I worked out the algebra, and this indeed corresponds to

$$\frac{\left(s_x^2/n_x + s_y^2/n_y\right)^2}{\left(s_x^2/n_x\right)^2/(n_x-1)+\left(s_y^2/n_y\right)^2/(n_y-1)},$$

which was given by Satterthwaite in 1946: "An Approximate Distribution of Estimates of Variance Components". Biometrics Bulletin, 2, 6, pp. 110–114.

Further confusing the issue, the t.test documentation contains the following statements:

  • var.equal: a logical variable indicating whether to treat the two variances as being equal. If TRUE then the pooled variance is used to estimate the variance otherwise the Welch (or Satterthwaite) approximation to the degrees of freedom is used.
  • If var.equal is TRUE then the pooled estimate of the variance is used. By default, if var.equal is FALSE then the variance is estimated separately for both groups and the Welch modification to the degrees of freedom is used.

In summary:

  • R labels its t-test output as if it comes from Welch's theory
  • R's documentation talks some about Welch and Satterthwaite, but seems to "lean" toward Welch, yet doesn't give a reference to what it means by "the Welch modification"
  • From my calculation, R actually uses Satterthwaite's suggested d.f. calculation

So, which is it – Welch or Satterthwaite? Is Satterthwaite's result being falsely attributed to Welch? Is there something else I'm missing…?

Best Answer

If we had to award priority to only one person for that formula for degrees of freedom, Welch seems to deserve it. Specifically, Welch (1938) [1], equation (9)

and we can write $v=c t_f$, where $$f=\frac{\left(\frac{\sigma_1^2}{n_1}+\frac{\sigma_2^2}{n_2}\right)^2}{\frac{\sigma_1^4}{n_1^2(n_1-1)}+\frac{\sigma_2^4}{n_2^2(n_2-1)}};\quad c=1. \qquad ......(9)$$

is the population version of your formula for d.f. (i.e. is the same but with $\sigma_i$ for $s_i$). The idea of replacing the $\sigma^2$ terms with their sample estimates is a relatively small step at that point.

Welch explicitly gives the test statistic for what R calls the "Welch t-test" immediately above equation (13) ($v=...$) -- so it seems reasonable that the test be named for him; the issue of computing the degrees of freedom remains. He thereabouts discusses choices for the degrees of freedom in the case where we have to approximate it based on sample quantities. He discusses issues with various choices of parameters in a somewhat more general framework in that 1938 paper.

The only thing really not present in the 1938 paper (that I can see) is direct advocacy of that single choice for d.f. (i.e. what is now called Welch-Satterthwaite) of the possibilities being discussed for a good choice of $\nu$; that choice is explicit in both Satterthwaite 1946 and Welch 1947.

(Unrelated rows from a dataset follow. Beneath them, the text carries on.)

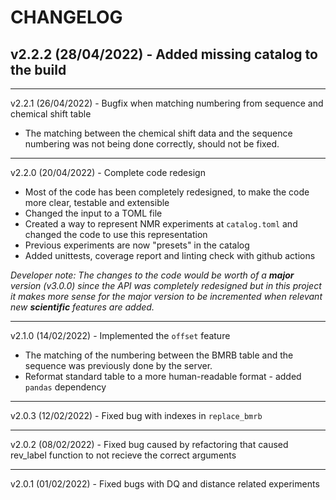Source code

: # CHANGELOG

## v2.2.2 (28/04/2022) - Added missing catalog to the build

* * *
v2.2.1 (26/04/2022) - Bugfix when matching numbering from sequence and chemical shift table

- The matching between the chemical shift data and the sequence numbering was not being done correctly, should not be fixed.

* * *
v2.2.0 (20/04/2022) - Complete code redesign

- Most of the code has been completely redesigned, to make the code more clear, testable and extensible
- Changed the input to a TOML file
- Created a way to represent NMR experiments at `catalog.toml` and changed the code to use this representation
- Previous experiments are now "presets" in the catalog
- Added unittests, coverage report and linting check with github actions

*Developer note: The changes to the code would be worth of a **major** version (v3.0.0) since the API was completely redesigned but in this project it makes more sense for the major version to be incremented when relevant new **scientific** features are added.*

* * *
v2.1.0 (14/02/2022) - Implemented the `offset` feature

- The matching of the numbering between the BMRB table and the sequence was previously done by the server.
- Reformat standard table to a more human-readable format - added `pandas` dependency

* * *
v2.0.3 (12/02/2022) - Fixed bug with indexes in `replace_bmrb`

* * *
v2.0.2 (08/02/2022) - Fixed bug caused by refactoring that caused rev_label function to not recieve the correct arguments

* * *
v2.0.1 (01/02/2022) - Fixed bugs with DQ and distance related experiments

Neither Welch nor Satterthwaite look like they're aware of each other's work (none of Welch's eight references in his 1947 paper include Satterthwaite 1946 nor do they coincide with any of Satterthwaite's three references, while Satterthwaite seems aware of none of Welch's prior work, most crucially his 1938 paper. It would be hard to regard Sattherthwaite's paper as much more than a minor step - in effect advocating a particular choice encompassed by the discussion in Welch's prior paper, though it looks like the development was separate; often joint credit is given in such situations.)

In the light of Welch's (1938) pretty thorough treatment of the topic, I see no problem with referring to the formula you give as "Welch-Satterthwaite", nor with leaning toward giving Welch slightly more credit. Welch 1947 and Satterthwaite 1946 each give essentially the same formula, but Welch was walking all over the territory almost a decade earlier; why the referees / editors of Biometrika didn't draw it to Satterthwaite's attention seems a mystery. Even leaving Welch's contribution there aside, the lack of references to Fisher and Behrens in Satterthwaite's paper seems odd.

[1]: Welch, B.L. (1938). "The significance of the difference between two means when the population variances are unequal". Biometrika, 29, 3/4, pp. 350–62.